Usually, I run from needles. The idea of something sharp sliding through anyone’s flesh is enough to make me feel a little less steady on my feet. But yesterday, I walked willingly through the country’s epicenter of all things sharp, spikey and barbed and I actually watched as men pierced each other’s chest, back, arms, tongue and head.

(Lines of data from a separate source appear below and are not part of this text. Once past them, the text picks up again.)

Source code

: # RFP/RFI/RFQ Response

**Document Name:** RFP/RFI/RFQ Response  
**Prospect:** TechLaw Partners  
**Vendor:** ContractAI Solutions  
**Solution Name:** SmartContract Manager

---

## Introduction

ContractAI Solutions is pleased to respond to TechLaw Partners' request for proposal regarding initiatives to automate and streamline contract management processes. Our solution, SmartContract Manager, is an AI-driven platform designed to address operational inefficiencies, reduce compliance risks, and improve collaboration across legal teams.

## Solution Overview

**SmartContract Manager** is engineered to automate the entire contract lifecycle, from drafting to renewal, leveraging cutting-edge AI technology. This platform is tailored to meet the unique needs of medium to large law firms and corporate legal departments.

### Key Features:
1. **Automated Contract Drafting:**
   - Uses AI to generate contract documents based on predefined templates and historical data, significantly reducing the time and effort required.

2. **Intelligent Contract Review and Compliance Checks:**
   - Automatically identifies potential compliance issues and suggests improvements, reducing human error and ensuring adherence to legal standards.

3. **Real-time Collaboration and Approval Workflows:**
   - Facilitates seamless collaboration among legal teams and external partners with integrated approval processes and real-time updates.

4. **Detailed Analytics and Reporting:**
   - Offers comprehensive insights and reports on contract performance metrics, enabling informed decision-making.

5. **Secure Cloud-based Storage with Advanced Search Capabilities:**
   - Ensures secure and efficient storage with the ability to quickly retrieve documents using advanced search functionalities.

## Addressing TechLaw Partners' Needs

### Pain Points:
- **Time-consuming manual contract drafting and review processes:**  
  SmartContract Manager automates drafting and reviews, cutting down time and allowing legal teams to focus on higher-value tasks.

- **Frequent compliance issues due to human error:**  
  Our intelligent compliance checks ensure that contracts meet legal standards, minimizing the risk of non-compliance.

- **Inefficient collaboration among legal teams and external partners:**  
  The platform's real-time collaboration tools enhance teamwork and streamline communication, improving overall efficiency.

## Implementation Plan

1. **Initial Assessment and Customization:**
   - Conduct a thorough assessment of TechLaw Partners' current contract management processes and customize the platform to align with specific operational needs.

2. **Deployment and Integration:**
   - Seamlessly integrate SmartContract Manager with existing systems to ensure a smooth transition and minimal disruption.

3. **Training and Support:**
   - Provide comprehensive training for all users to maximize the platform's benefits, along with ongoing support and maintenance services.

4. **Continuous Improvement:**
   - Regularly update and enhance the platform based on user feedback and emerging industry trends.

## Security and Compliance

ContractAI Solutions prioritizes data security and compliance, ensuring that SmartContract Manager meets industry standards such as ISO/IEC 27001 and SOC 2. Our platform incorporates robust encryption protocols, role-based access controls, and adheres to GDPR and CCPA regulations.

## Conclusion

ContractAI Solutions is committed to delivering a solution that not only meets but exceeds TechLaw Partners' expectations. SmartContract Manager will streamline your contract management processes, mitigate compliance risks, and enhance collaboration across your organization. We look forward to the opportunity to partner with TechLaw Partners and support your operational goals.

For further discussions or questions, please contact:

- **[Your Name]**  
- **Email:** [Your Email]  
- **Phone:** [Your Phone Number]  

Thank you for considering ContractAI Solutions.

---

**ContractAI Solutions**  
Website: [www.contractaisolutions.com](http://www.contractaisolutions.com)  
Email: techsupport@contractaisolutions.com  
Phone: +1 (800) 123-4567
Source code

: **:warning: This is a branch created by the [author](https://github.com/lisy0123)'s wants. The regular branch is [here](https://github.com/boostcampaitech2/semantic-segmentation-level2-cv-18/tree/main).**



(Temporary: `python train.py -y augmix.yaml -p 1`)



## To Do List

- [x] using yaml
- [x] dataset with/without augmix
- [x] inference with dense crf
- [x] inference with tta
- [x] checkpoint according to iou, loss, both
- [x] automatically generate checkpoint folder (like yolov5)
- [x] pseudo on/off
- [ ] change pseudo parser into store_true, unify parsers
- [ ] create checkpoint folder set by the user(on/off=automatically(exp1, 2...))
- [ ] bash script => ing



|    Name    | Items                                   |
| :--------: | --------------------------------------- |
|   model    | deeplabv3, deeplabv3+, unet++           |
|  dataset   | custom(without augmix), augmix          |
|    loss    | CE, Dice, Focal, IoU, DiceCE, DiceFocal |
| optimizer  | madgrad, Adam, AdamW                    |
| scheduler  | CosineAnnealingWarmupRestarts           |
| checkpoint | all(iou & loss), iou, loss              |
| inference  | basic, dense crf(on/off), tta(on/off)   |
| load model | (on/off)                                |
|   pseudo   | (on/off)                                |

Yesterday was Thaipusam, the Hindu festival of devotion, prayers and penance. (Thai = the name of the month on the Tamil calendar, and Pusam = the name of a star, which is at its highest point during the festival). Hindus dedicate the festival to Lord Murugan, their deity of youth, power and virtue.

At the temple’s gate

I took a Grab ride to Singapore’s Little India with some of my new neighbors and friends, and as soon as I stepped out of the car, I smelled incense. The aroma thickened as we walked closer to the gate of the Sri Perumal Temple, and the steady sound of beating drums grew louder. At the gate, we took our shoes off out of respect and left them next to all of the other shoes. It felt funny to leave my shoes on the street and walk around barefoot in an area filled with skewers and needles, but the only thing I stepped on that I wished I hadn’t were some berries.

Along with the no-shoes-inside-the-temple rule, we also had to cover our knees and shoulders. Most of us wore capris, and one lady in our group wore shorts, but she covered her knees by tying a sweatshirt around her waist.

And not only were cameras allowed, they were welcomed. Both visitors and the family and friends of the devotees were taking pictures.


Inside the temple, hundreds of devotees and their family and friends worked to assemble colorful, elaborately decorated kavadis. Most kavadis were decorated with flowers, beads, peacock feathers, and pictures of deities. Pots of milk were attached to the end of the kavadis’ poles. And these kavadis are not cheap. Many of them cost thousands of dollars!

Kavadis, which weigh around 80kg (more than both of my kids combined!), are slung over a devotee’s shoulders and strapped around their waist. And here’s the part that blew my mind: the kavadi is also connected to each devotee via dozens of hooks, spears and skewers. Men surrounded each devotee as they pierced their chest, back and arms, and some even pierced their tongue, head and cheeks. Most of the devotees remained stoic during the piercings. Only a few of them winced or looked uncomfortable.

Trance-inducing music

After each devotee completed his piercing, he started dancing to the loud, rhythmic music, which was supposed to put him in a trance before their painful 4 km procession to the Sri Thendayuthapani Temple. Although the processions began shortly after midnight, the bands were only allowed to use drums after 7 a.m. due to Singaporean music ordinances.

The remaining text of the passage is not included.